Problem requirements ▸
Copy the lines below, beginning with the one that contains "## test? head?line.." and continuing through the final line, exactly as written and with no other lines.
──────
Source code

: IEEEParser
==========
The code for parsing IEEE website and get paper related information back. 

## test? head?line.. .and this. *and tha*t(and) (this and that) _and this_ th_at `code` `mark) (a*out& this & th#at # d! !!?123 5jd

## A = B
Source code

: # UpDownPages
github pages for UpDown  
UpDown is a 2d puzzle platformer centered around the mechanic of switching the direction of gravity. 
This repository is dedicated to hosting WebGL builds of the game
──────
Answer section ▸
## test? head?line.. .and this. *and tha*t(and) (this and that) _and this_ th_at `code` `mark) (a*out& this & th#at # d! !!?123 5jd

## A = B
Source code

: # UpDownPages
github pages for UpDown  
UpDown is a 2d puzzle platformer centered around the mechanic of switching the direction of gravity. 
This repository is dedicated to hosting WebGL builds of the game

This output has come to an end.